WORK INSTRUCTIONS:
Starting at the top of the entries below, print each line exactly until the line with "## Abstract" has been printed too.

Dataset entries:
_ _ _ _ _ _ _

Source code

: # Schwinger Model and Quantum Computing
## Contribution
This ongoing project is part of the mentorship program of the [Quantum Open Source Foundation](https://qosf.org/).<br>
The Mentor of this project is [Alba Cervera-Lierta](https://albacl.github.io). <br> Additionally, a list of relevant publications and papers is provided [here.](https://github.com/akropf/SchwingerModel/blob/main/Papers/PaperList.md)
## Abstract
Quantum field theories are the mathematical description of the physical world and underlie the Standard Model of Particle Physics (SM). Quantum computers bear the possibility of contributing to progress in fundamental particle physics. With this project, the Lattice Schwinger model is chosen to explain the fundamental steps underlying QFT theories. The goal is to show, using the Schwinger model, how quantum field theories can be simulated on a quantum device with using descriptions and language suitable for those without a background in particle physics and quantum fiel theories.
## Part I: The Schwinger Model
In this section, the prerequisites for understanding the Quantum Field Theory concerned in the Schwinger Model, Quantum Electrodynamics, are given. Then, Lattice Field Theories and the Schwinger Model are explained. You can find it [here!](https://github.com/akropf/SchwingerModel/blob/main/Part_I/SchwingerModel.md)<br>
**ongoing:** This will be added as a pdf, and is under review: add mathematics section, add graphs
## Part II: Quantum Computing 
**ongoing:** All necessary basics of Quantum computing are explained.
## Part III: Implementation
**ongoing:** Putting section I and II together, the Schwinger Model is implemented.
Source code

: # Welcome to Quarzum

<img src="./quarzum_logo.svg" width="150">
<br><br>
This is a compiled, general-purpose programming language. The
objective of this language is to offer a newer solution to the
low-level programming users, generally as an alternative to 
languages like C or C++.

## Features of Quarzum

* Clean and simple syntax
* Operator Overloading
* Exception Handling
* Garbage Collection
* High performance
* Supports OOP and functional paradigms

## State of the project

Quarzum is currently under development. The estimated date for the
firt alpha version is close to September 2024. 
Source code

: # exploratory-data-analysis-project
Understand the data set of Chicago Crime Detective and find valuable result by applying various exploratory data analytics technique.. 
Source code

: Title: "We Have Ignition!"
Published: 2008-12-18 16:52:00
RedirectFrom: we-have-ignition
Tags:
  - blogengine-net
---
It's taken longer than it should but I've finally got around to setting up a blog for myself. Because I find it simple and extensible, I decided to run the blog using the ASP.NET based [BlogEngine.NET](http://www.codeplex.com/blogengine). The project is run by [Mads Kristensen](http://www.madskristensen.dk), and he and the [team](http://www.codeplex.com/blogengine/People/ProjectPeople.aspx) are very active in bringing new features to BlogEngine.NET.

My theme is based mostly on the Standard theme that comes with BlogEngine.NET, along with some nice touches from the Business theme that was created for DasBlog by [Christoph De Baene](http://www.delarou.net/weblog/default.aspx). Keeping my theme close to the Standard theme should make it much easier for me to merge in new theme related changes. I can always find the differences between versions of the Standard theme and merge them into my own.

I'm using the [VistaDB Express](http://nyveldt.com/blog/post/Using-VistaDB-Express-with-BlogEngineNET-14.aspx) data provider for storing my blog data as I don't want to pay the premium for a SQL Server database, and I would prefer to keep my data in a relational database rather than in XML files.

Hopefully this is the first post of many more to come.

_ _ _ _ _ _ _

ANSWER AREA:
Source code

: # Schwinger Model and Quantum Computing
## Contribution
This ongoing project is part of the mentorship program of the [Quantum Open Source Foundation](https://qosf.org/).<br>
The Mentor of this project is [Alba Cervera-Lierta](https://albacl.github.io). <br> Additionally, a list of relevant publications and papers is provided [here.](https://github.com/akropf/SchwingerModel/blob/main/Papers/PaperList.md)
## Abstract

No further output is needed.